Materials and methods
To characterize the size of the lipidic gold porphyrin nanoparticles, we used transmission electron microscopy (TEM). The in vitro cytotoxic effect on neuroblastoma activity was examined using XTT cell proliferation assay, then IC50 values were calculated. In vivo safety and toxicity were studied using intraperitoneal injection of gold porphyrin nanoparticles into normal animals. Finally, tumor size measurement and animal survival were studied to investigate the therapeutic effect of lipidic gold porphyrin nanoparticles on neuroblastoma growth.
Results
We found that incorporation of gold porphyrin into lipidic nanoparticles resulted in a 16-fold increase in size. Subsequent in vitro and in vivo cytotoxicity studies further showed that the lipidic gold porphyrin nanoparticles could decrease systemic toxicity, as well as inhibiting tumor growth following administration into the neuroblastoma bearing mice.
Conclusion
The delivery of lipidic gold porphyrin nanoparticles by incorporation with lipidic formulation is feasible approach to treat neuroblastoma. We await further studies to evaluate tumor killing kinetics.

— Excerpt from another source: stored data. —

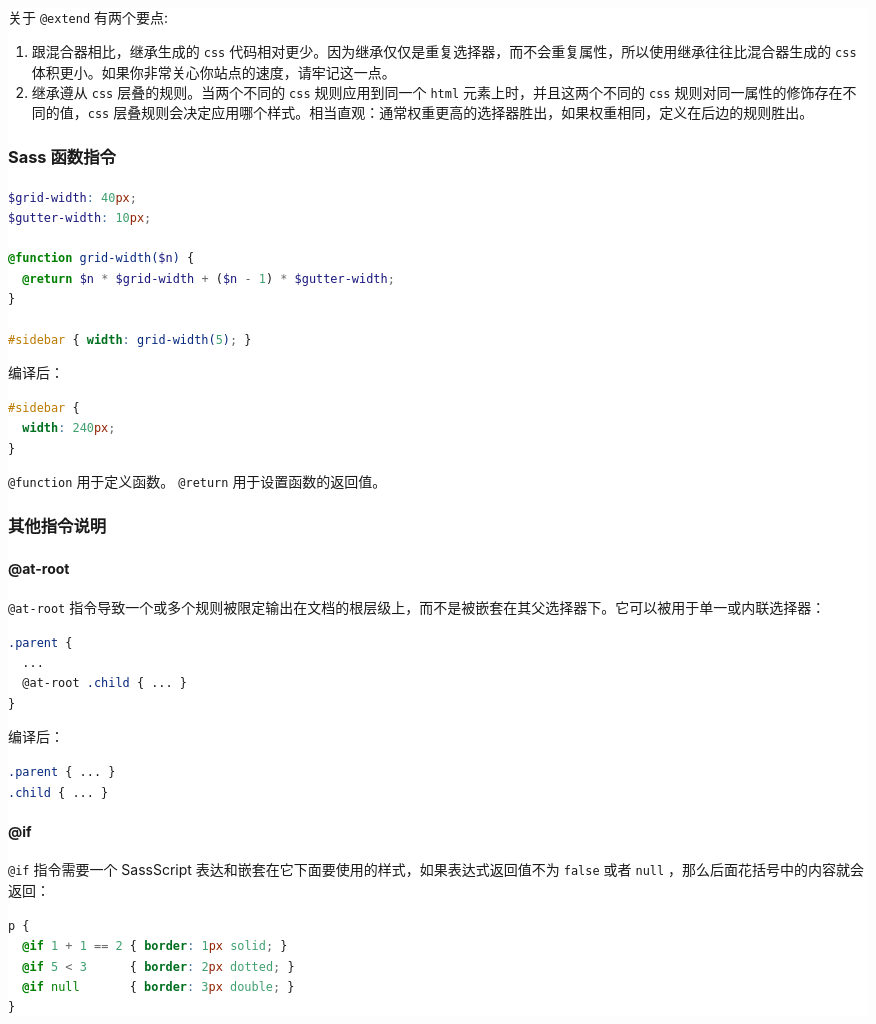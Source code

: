 关于 `@extend` 有两个要点:

1. 跟混合器相比，继承生成的 `css` 代码相对更少。因为继承仅仅是重复选择器，而不会重复属性，所以使用继承往往比混合器生成的 `css` 体积更小。如果你非常关心你站点的速度，请牢记这一点。
2. 继承遵从 `css` 层叠的规则。当两个不同的 `css` 规则应用到同一个 `html` 元素上时，并且这两个不同的 `css` 规则对同一属性的修饰存在不同的值，`css` 层叠规则会决定应用哪个样式。相当直观：通常权重更高的选择器胜出，如果权重相同，定义在后边的规则胜出。

### Sass 函数指令 ###

```scss
$grid-width: 40px;
$gutter-width: 10px;

@function grid-width($n) {
  @return $n * $grid-width + ($n - 1) * $gutter-width;
}

#sidebar { width: grid-width(5); }
```

编译后：

```css
#sidebar {
  width: 240px;
}
```

`@function` 用于定义函数。
`@return` 用于设置函数的返回值。

### 其他指令说明 ###

#### @at-root ####

`@at-root` 指令导致一个或多个规则被限定输出在文档的根层级上，而不是被嵌套在其父选择器下。它可以被用于单一或内联选择器：

```scss
.parent {
  ...
  @at-root .child { ... }
}
```

编译后：

```css
.parent { ... }
.child { ... }
```

#### @if ####

`@if` 指令需要一个 SassScript 表达和嵌套在它下面要使用的样式，如果表达式返回值不为 `false` 或者  `null` ，那么后面花括号中的内容就会返回：

```scss
p {
  @if 1 + 1 == 2 { border: 1px solid; }
  @if 5 < 3      { border: 2px dotted; }
  @if null       { border: 3px double; }
}
```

Keywords: nanoparticles, lipidic formulation, gold porphyrin, neuroblastoma
A delivery system that is capable of reducing toxicity improves the design in formulation of cancer therapeutics. This is especially true when treatment is required for long term administration, for example in neuroblastoma, which is a cancer of the sympathetic nervous system. It is the most common solid tumor in children, making up approximately 7% of all childhood tumors.1 Despite advances in medical technology, the overall tumor-related survival rate across all stages is still only around 50%. Furthermore, because of minimal symptoms at the early stages, many neuroblastoma cases are diagnosed after the cancer has metastasized to other parts of the body. Thus, a common treatment option for neuroblastoma is high dosages of chemotherapy and/or radiotherapy.2 However common chemotherapeutics for treating neuroblastoma, such as cisplatin, can cause significant systemic side effects.3
Neuroblastoma is known to have a disorganized vascular network.4 Despite the presence of leaky blood vessels supplying the tumor, clearance can be slow due to slow lymphatic drainage.5,6 Macromoleculer therapeutics, such as nanoparticles, therefore tend to accumulate in the tumor. The concept of enhanced permeability and retention (EPR) is the standard for the development and design of lipidic, micellar, or polymeric anticancer therapeutics. Results of preclinical studies have found that the nanoparticle based delivery system shows promise as a selective tumor targeting strategy by utilizing the abnormal anatomical structure in the tumor.7–9
The recently developed gold(III) porphyrin complex (gold-1a) forms a new generation in gold(III)-based cancer chemotherapeutics.10,11 Unlike the first generation anticancer gold compounds, which are unstable in physiological conditions, the tetradentate porphyrinato ligand of gold-1a stabilizes the gold(III) ion against reduction and demetalation.12In vitro and preclinical studies have demonstrated its potency against a wide range of cancers such as nasopharyngeal carcinoma and hepatocellular carcinoma.13 It was recently reported that gold porphyrin is a potent inhibitor of thioredxin reductase that is responsible for regulating the overall intracellular reduction/oxidation balance.14 It can be a more potent antitumor agent than currently available chemotherapeutic agent, cisplatin, with a maximum at 100 fold higher cytotoxicity.13 It has also been suggested that the possible apoptotic mechanism of cancerous cells might involve the caspase-signaling pathway.15 Gold(III) porphyrin also greatly affects the function of mitochondria and results in cell apoptosis.16
As has been demonstrated in most traditional chemotherapeutics, undesirable side effects in nontumoral tissue are often due to the high toxicity contained in these treatments. The present study was aimed at exploring the feasibility of a nanotechnology-based approach for the delivery of gold porphyrin. We designed lipidic gold porphyrin nanoparticles by incorporating the free gold porphyrin into a lipidic formulated carrier and evaluated the in vitro and in vivo toxicity. The lipidic based nanoparticle carriers were made of cetyl alcohol and the resulting nanoparticle was determined to be safe and biocompatible with the great blood compatibility based on the report by Mumper et al.17 To prolong the circulation duration in the in vivo system, we further incorporated poly(ethylene) glycol (PEG) into the nanoparticles as previously described.18 In order to evaluate the in vivo efficacy of lipidic gold porphyrin nanoparticles, we examined the antitumor activity in the A/J neuroblastoma mouse model.
Materials and methods
Neuroblastoma cell lines
Five human neuroblastoma cell lines LAN-1, LAN-2 (ICLC, Genova, Italy), SH-SY5Y, Be(2)-C, CHP-212 (ATCC, Manassas, VA) were cultured in MEM and a mouse neuroblastoma cell line N2A (ATCC, Manassas, VA) was cultured in DMEM according to the manufacture protocol.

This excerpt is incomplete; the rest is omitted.